Pero hasta que el Supremo dé el siguiente paso formal en el caso que afecta a Gutiérrez Limones pueden pasar meses. El Alto Tribunal deberá dirigirse a la Cámara Baja para pedir el correspondiente suplicatorio que le permitirá proseguir el trámite del proceso contra el diputado.

Portavoz de exteriores en el Congreso

Gutiérrez Limones, que gobernó el tercer municipio más poblado de Sevilla durante más de dos décadas hasta su renuncia en mayo de 2016, ejerce de portavoz del PSOE en la Comisión de Asuntos Exteriores del Congreso.

La noticia de que el Supremo abría causa con él, conocida el jueves pasado, le pilló de viaje de trabajo en Copenhague, en una reunión de la Asamblea Parlamentaria del Consejo de Europa, de la que forma parte. De ahí que su convocatoria en Ferraz no haya sido inmediata y se haya dejado para esta semana que entra.

El Supremo ha decidido abrir causa contra el diputado, que es aforado por su condición de parlamentario, atendiendo a la petición que le hizo el juzgado mixto número dos de Alcalá de Guadaíra, encargado de investigar la gestión de la extinta sociedad Alcalá Comunicación Municipal (ACM), perteneciente al Ayuntamiento alcalareño.

Tras estudiar la exposición razonada que le remitió el citado juzgado, el Supremo admite que "aparecen indicios de criminalidad que pudieran ser constitutivos de un delito de malversación de caudales públicos" por parte de Gutiérrez Limones, y por eso resuelve que "procede asumir la competencia en lo que respecta al aforado", pero no en los aspectos de la causa judicial relativos a los no aforados.

El caso que salpica al diputado sevillano tiene que ver con la gestión de la extinta sociedad Alcalá Comunicación, que pertenecía al Ayuntamiento de Alcalá de Guadaíra y a la que se cargaban, según conversaciones interceptadas a un antiguo contable, gastos en comidas de los responsables de la sociedad, así como viajes, entradas a teatros, regalos, relojes o cámaras de fotos.

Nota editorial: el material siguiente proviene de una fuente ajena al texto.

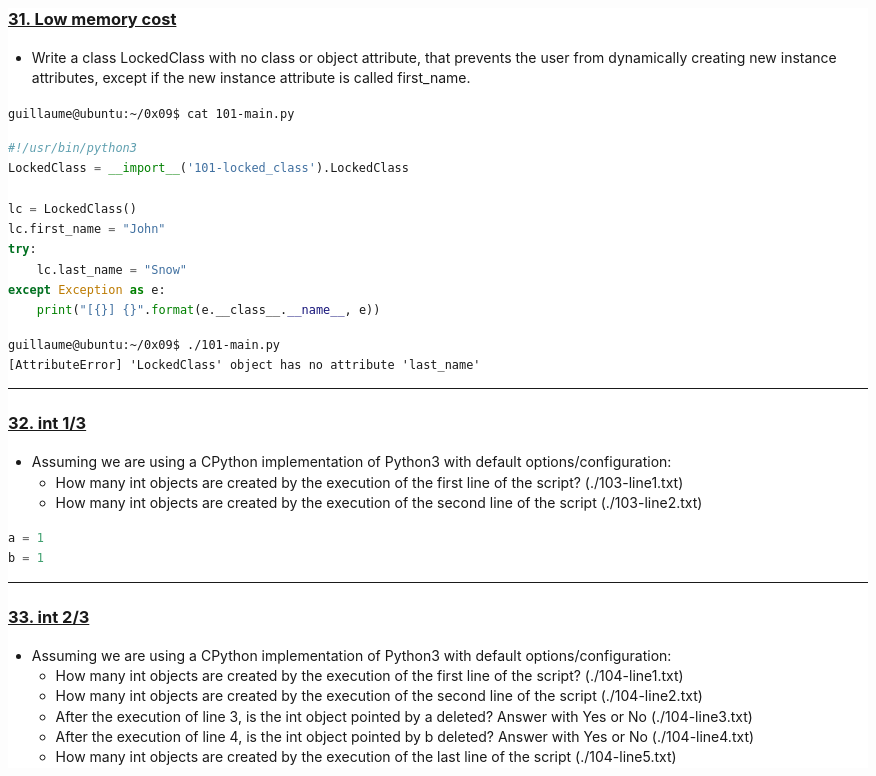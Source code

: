 
### [31. Low memory cost](./101-locked_class.py)

- Write a class LockedClass with no class or object attribute, that prevents the user from dynamically creating new instance attributes, except if the new instance attribute is called first_name.

```
guillaume@ubuntu:~/0x09$ cat 101-main.py
```

```python
#!/usr/bin/python3
LockedClass = __import__('101-locked_class').LockedClass

lc = LockedClass()
lc.first_name = "John"
try:
    lc.last_name = "Snow"
except Exception as e:
    print("[{}] {}".format(e.__class__.__name__, e))

```

```
guillaume@ubuntu:~/0x09$ ./101-main.py
[AttributeError] 'LockedClass' object has no attribute 'last_name'
```

---

### [32. int 1/3](./103-line1.txt)

- Assuming we are using a CPython implementation of Python3 with default options/configuration:
  - How many int objects are created by the execution of the first line of the script? (./103-line1.txt)
  - How many int objects are created by the execution of the second line of the script (./103-line2.txt)

```python
a = 1
b = 1
```

---

### [33. int 2/3](./104-line1.txt)

- Assuming we are using a CPython implementation of Python3 with default options/configuration:
  - How many int objects are created by the execution of the first line of the script? (./104-line1.txt)
  - How many int objects are created by the execution of the second line of the script (./104-line2.txt)
  - After the execution of line 3, is the int object pointed by a deleted? Answer with Yes or No (./104-line3.txt)
  - After the execution of line 4, is the int object pointed by b deleted? Answer with Yes or No (./104-line4.txt)
  - How many int objects are created by the execution of the last line of the script (./104-line5.txt)
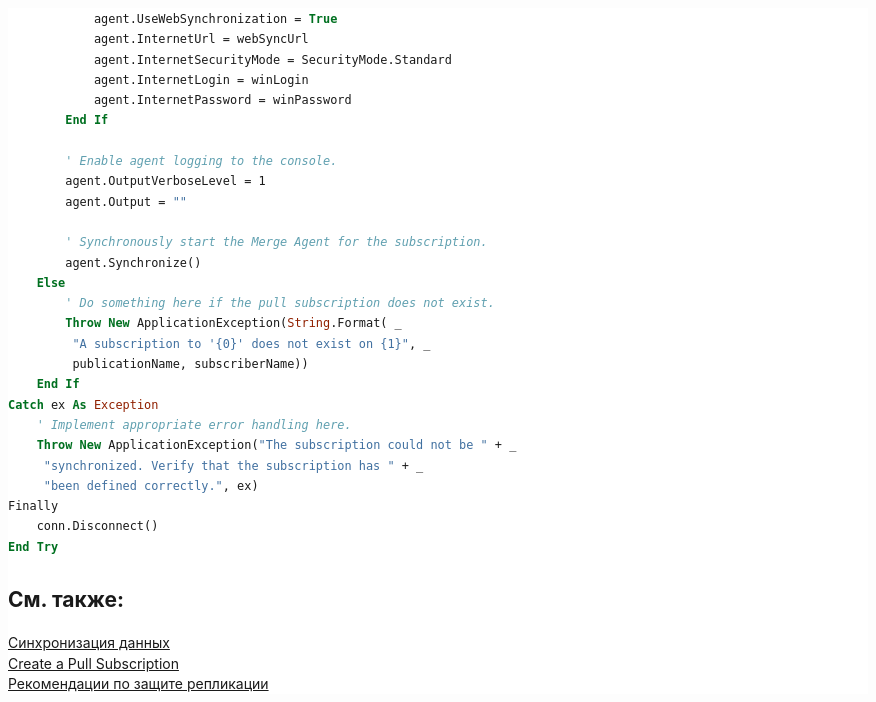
 ```vb  
            agent.UseWebSynchronization = True  
            agent.InternetUrl = webSyncUrl  
            agent.InternetSecurityMode = SecurityMode.Standard  
            agent.InternetLogin = winLogin  
            agent.InternetPassword = winPassword  
        End If  
  
        ' Enable agent logging to the console.  
        agent.OutputVerboseLevel = 1  
        agent.Output = ""  
  
        ' Synchronously start the Merge Agent for the subscription.  
        agent.Synchronize()  
    Else  
        ' Do something here if the pull subscription does not exist.  
        Throw New ApplicationException(String.Format( _  
         "A subscription to '{0}' does not exist on {1}", _  
         publicationName, subscriberName))  
    End If  
Catch ex As Exception  
    ' Implement appropriate error handling here.  
    Throw New ApplicationException("The subscription could not be " + _  
     "synchronized. Verify that the subscription has " + _  
     "been defined correctly.", ex)  
Finally  
    conn.Disconnect()  
End Try  
```  
  
## <a name="see-also"></a>См. также:  
 [Синхронизация данных](../../relational-databases/replication/synchronize-data.md)   
 [Create a Pull Subscription](../../relational-databases/replication/create-a-pull-subscription.md)   
 [Рекомендации по защите репликации](../../relational-databases/replication/security/replication-security-best-practices.md)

En la exposición razonada que el juez de Alcalá de Guadaíra Javier Francisco Alba remitió al Supremo pidiéndole que abriese causa contra Gutiérrez Limones, el diputado aparece mencionado como el supuesto beneficiario, junto a su familia, de un viaje a Madrid para visitar el parque Warner y Faunia por 976 euros que fue facturado a Alcalá Comunicación.

Pero en su escrito, el magistrado sostiene que Gutiérrez Limones conocía las irregularidades que se cometían en la sociedad, incluida la práctica de obligar a proveedores y clientes a facturar dos veces por el mismo concepto.

Es más, el juez atisba una "intención originaria de instrumentalizar la entidad para la realización de las actuaciones ahora investigadas", con "la ampliación totalmente injustificada, arbitraria e indeterminada del objeto social" de la sociedad, acometida con Gutiérrez Limones como presidente de la junta general de Alcalá Comunicación.

Y es que la empresa nació para gestionar los medios de comunicación municipales, pero su objeto social se extendió posteriormente a "cuantas actividades o servicios que coadyuven a la mejora de la imagen, promoción y desarrollo de la localidad de Alcalá de Guadaíra le sean encomendadas por el Ayuntamiento".

El juez recuerda también que Limones hizo "caso omiso" a las peticiones que, hasta seis veces por escrito, le presentó el interventor de la empresa para contar con más personal y medios materiales para controlar las cuentas de la sociedad.